> The task
Find the string "related" in the data, then copy every line where it is found.

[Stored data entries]
※

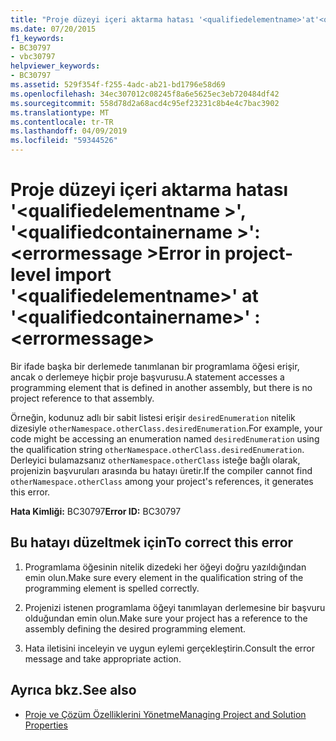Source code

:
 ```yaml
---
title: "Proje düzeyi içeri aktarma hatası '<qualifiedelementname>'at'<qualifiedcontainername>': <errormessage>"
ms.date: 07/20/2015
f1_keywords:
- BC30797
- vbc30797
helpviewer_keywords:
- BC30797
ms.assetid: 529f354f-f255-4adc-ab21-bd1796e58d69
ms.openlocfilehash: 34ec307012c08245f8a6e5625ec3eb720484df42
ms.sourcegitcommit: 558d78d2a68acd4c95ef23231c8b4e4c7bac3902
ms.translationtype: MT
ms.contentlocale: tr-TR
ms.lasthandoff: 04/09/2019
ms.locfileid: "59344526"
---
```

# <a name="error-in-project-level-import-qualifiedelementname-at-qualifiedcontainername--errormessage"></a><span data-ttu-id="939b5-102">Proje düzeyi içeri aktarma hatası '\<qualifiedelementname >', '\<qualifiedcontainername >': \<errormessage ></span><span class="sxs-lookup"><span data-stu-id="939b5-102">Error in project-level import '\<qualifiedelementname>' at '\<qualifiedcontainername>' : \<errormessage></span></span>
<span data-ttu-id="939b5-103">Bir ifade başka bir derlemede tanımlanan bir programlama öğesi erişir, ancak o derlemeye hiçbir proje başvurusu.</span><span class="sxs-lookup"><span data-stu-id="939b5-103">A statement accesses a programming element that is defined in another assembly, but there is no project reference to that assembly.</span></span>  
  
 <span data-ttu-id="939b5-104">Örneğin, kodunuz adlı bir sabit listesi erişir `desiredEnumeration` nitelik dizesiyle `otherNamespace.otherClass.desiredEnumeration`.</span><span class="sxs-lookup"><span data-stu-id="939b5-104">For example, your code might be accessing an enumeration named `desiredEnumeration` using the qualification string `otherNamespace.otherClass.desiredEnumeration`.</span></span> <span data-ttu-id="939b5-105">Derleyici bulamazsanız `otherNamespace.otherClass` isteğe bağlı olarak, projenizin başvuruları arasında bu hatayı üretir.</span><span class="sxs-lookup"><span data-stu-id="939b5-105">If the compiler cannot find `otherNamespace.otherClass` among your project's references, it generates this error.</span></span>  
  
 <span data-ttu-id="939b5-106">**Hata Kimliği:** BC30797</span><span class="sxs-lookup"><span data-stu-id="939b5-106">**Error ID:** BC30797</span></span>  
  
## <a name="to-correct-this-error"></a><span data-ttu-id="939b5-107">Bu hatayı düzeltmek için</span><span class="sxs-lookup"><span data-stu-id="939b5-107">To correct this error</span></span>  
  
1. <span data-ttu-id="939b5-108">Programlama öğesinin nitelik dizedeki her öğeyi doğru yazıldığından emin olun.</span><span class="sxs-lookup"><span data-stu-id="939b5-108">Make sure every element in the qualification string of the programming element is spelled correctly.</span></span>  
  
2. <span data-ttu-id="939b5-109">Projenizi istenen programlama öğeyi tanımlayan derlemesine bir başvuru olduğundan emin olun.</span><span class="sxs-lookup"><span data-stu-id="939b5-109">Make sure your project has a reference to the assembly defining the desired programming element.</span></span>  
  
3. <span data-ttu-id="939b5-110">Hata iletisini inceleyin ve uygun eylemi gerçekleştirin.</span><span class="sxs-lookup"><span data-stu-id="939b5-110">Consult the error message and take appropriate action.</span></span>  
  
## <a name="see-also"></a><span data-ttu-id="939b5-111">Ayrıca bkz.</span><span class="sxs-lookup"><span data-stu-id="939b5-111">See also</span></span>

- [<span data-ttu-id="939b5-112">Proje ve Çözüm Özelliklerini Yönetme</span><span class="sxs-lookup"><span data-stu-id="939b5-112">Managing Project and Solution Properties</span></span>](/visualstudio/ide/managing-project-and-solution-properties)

※

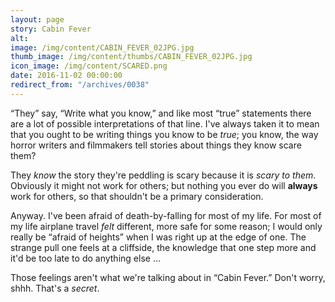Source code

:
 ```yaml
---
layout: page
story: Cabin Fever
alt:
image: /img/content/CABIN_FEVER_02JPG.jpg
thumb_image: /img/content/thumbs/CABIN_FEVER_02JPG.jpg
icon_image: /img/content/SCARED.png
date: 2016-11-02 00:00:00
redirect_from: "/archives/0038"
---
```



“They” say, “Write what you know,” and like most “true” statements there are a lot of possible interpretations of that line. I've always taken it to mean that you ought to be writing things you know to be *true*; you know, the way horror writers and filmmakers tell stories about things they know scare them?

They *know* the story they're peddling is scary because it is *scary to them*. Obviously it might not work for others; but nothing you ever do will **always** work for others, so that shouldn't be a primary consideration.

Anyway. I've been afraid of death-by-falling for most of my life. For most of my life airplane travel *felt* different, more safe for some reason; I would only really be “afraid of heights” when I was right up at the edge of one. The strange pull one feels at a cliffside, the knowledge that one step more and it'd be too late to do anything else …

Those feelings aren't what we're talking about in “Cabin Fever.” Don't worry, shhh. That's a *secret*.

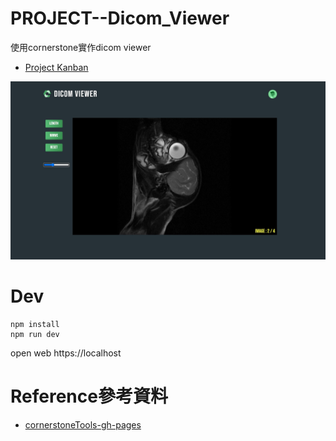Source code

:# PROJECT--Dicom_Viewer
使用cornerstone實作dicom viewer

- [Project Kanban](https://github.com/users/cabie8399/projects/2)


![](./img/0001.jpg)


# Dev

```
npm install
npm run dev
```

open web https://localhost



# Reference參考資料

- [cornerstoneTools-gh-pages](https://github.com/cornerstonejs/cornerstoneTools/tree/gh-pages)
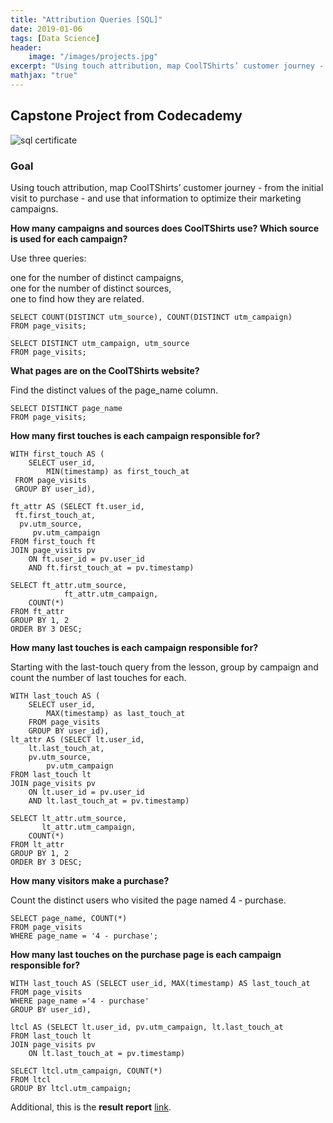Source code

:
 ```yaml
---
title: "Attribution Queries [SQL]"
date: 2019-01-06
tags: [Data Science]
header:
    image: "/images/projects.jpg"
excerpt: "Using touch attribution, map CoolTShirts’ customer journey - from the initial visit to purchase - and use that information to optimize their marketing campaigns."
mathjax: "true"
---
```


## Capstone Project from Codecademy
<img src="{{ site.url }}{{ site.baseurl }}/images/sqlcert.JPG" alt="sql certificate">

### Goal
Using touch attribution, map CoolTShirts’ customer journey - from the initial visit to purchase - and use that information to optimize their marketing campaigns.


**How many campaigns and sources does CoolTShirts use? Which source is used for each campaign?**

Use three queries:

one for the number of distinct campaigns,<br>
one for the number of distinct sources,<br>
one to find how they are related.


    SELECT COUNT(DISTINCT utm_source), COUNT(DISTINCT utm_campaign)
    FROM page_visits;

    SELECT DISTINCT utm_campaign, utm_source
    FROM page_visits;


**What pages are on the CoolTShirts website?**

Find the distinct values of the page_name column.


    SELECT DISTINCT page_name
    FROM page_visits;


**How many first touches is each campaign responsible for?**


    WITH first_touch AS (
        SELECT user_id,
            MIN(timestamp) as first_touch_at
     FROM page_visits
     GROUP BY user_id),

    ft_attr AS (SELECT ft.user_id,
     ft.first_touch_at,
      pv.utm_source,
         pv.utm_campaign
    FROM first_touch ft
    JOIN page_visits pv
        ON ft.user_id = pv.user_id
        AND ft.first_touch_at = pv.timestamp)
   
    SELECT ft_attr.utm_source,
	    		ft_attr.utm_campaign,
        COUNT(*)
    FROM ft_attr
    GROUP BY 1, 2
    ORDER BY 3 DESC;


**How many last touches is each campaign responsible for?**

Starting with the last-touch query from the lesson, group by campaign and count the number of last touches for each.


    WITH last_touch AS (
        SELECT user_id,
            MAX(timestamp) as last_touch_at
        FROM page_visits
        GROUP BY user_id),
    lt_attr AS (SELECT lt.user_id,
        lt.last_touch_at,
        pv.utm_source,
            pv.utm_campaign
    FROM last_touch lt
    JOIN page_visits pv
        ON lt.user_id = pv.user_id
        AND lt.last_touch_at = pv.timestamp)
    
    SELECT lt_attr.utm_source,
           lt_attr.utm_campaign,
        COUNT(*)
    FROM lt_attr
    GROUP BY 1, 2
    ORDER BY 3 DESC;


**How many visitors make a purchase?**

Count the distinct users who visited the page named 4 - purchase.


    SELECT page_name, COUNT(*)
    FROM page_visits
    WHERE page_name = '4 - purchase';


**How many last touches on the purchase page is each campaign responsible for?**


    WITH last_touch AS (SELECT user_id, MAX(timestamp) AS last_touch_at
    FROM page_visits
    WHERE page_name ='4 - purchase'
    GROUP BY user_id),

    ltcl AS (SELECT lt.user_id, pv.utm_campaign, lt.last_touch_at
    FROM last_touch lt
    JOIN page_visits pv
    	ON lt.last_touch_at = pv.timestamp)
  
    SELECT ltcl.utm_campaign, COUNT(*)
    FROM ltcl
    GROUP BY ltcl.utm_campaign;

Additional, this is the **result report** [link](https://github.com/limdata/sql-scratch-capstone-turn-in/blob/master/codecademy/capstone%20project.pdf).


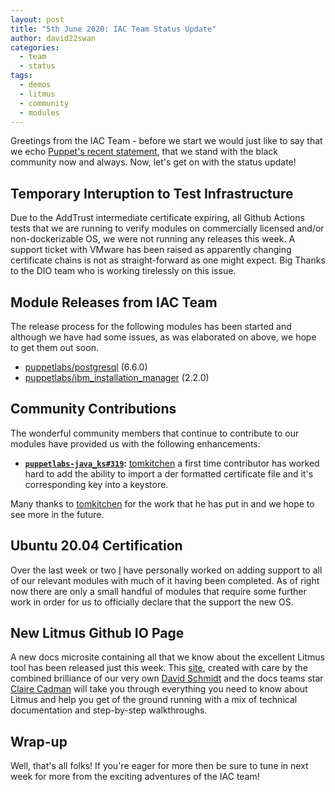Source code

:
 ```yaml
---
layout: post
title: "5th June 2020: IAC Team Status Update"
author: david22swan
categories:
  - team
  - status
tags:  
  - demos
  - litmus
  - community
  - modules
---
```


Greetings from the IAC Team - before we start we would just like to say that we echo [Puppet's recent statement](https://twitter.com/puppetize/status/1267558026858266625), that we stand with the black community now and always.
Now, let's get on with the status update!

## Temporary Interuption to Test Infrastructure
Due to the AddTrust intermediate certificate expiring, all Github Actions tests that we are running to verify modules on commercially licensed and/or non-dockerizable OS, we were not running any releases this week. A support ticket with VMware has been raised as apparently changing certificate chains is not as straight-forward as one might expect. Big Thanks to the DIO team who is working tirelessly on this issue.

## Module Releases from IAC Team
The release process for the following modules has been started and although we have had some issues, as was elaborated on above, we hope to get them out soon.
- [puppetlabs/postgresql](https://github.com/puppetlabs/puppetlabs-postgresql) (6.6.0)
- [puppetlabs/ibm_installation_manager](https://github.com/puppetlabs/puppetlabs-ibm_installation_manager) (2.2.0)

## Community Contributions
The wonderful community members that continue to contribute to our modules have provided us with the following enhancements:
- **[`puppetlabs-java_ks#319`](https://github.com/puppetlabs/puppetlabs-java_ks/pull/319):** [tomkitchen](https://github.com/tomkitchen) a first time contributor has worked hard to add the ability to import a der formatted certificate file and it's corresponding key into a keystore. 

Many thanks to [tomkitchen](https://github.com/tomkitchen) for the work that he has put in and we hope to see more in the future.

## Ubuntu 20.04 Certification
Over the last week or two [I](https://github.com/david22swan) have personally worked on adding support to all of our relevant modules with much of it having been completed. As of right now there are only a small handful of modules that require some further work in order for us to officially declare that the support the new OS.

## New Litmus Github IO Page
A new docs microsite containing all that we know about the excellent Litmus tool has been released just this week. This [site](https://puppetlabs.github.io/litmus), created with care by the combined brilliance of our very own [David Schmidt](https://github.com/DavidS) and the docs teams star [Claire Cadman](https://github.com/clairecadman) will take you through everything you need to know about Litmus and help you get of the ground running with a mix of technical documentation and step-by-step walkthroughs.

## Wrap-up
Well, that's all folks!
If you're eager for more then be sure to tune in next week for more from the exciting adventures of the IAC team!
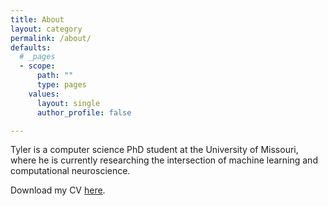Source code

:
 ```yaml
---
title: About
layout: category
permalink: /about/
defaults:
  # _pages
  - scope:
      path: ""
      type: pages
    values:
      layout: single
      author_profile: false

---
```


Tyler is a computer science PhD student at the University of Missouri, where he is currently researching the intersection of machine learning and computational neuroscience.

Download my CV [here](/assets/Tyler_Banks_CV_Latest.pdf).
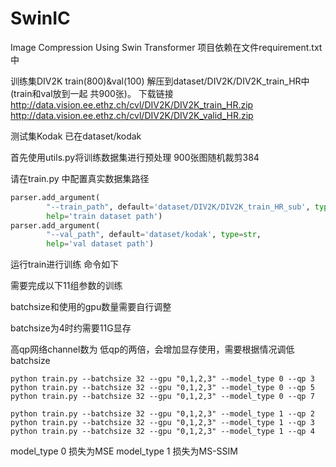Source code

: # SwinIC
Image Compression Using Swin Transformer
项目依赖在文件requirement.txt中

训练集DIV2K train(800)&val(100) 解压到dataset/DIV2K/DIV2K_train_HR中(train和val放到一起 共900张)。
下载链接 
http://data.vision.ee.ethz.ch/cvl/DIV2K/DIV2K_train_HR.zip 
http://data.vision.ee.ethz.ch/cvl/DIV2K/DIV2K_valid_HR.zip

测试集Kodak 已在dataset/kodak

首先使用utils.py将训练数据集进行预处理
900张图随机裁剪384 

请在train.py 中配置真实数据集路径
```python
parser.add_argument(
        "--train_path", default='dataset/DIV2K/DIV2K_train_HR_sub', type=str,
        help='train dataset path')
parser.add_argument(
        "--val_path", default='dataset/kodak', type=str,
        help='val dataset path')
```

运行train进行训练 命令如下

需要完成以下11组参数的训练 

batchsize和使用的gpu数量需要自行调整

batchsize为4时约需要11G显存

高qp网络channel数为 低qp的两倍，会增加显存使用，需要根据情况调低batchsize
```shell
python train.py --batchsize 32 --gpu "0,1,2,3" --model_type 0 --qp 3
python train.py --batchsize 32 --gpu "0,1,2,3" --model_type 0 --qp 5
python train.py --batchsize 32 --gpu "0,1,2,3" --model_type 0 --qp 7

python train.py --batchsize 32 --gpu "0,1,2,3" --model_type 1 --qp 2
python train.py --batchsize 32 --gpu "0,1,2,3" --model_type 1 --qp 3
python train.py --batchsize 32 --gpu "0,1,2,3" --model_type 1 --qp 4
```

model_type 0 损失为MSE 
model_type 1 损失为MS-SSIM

※

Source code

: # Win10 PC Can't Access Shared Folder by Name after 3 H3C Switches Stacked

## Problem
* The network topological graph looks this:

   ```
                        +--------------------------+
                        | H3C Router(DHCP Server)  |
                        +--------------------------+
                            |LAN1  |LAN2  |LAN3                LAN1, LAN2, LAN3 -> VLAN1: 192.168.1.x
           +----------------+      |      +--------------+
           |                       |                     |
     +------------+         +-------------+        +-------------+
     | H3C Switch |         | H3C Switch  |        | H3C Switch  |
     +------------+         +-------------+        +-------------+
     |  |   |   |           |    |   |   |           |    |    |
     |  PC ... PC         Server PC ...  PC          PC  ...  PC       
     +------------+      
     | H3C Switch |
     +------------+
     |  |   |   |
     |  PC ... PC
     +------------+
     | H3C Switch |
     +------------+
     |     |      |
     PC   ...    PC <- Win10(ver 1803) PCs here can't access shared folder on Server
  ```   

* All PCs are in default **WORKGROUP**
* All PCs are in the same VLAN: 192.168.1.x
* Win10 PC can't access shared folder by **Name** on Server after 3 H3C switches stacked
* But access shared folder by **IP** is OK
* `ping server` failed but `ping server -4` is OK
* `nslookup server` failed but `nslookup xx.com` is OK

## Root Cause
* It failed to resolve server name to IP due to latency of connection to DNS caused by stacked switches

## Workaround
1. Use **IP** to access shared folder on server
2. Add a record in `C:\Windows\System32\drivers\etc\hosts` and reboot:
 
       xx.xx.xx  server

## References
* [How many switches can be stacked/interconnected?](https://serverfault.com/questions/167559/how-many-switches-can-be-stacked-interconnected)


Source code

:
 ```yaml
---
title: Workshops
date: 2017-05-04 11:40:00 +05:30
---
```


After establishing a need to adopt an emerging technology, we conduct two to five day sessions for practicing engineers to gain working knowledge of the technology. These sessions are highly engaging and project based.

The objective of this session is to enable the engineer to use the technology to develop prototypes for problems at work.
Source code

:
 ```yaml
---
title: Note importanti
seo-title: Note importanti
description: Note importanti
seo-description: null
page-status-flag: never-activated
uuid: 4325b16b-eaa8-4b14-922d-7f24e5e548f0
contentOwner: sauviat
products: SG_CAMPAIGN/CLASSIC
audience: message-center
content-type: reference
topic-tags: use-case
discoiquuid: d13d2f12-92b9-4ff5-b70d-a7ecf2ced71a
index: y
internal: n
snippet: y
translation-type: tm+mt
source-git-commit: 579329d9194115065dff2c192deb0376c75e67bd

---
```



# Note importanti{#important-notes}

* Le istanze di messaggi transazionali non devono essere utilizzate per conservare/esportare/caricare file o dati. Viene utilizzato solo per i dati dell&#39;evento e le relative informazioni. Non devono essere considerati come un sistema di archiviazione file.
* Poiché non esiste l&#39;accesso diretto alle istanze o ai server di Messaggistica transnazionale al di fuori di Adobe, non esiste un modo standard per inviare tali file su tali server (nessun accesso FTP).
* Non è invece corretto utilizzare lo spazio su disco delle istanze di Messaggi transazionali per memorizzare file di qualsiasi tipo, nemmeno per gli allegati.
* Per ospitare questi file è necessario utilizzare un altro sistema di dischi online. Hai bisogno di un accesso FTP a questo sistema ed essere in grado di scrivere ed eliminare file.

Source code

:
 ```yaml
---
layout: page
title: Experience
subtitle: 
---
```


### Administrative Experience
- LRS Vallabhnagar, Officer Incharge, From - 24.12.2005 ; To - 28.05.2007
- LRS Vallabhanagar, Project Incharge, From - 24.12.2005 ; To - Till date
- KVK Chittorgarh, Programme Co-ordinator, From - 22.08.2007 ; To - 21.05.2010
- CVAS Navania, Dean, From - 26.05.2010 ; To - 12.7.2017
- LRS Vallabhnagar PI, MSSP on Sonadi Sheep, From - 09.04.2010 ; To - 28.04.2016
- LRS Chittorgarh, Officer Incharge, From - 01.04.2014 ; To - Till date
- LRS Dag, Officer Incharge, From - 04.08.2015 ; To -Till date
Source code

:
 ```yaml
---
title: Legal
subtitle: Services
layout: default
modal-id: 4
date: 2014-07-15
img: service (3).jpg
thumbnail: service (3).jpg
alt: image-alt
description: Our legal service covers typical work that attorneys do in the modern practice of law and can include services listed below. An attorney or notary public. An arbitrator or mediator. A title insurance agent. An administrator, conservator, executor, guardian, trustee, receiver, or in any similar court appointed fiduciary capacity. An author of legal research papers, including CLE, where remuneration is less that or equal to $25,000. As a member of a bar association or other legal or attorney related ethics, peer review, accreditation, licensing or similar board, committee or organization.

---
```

※

> Response area
one to find how they are related.
description: Our legal service covers typical work that attorneys do in the modern practice of law and can include services listed below. An attorney or notary public. An arbitrator or mediator. A title insurance agent. An administrator, conservator, executor, guardian, trustee, receiver, or in any similar court appointed fiduciary capacity. An author of legal research papers, including CLE, where remuneration is less that or equal to $25,000. As a member of a bar association or other legal or attorney related ethics, peer review, accreditation, licensing or similar board, committee or organization.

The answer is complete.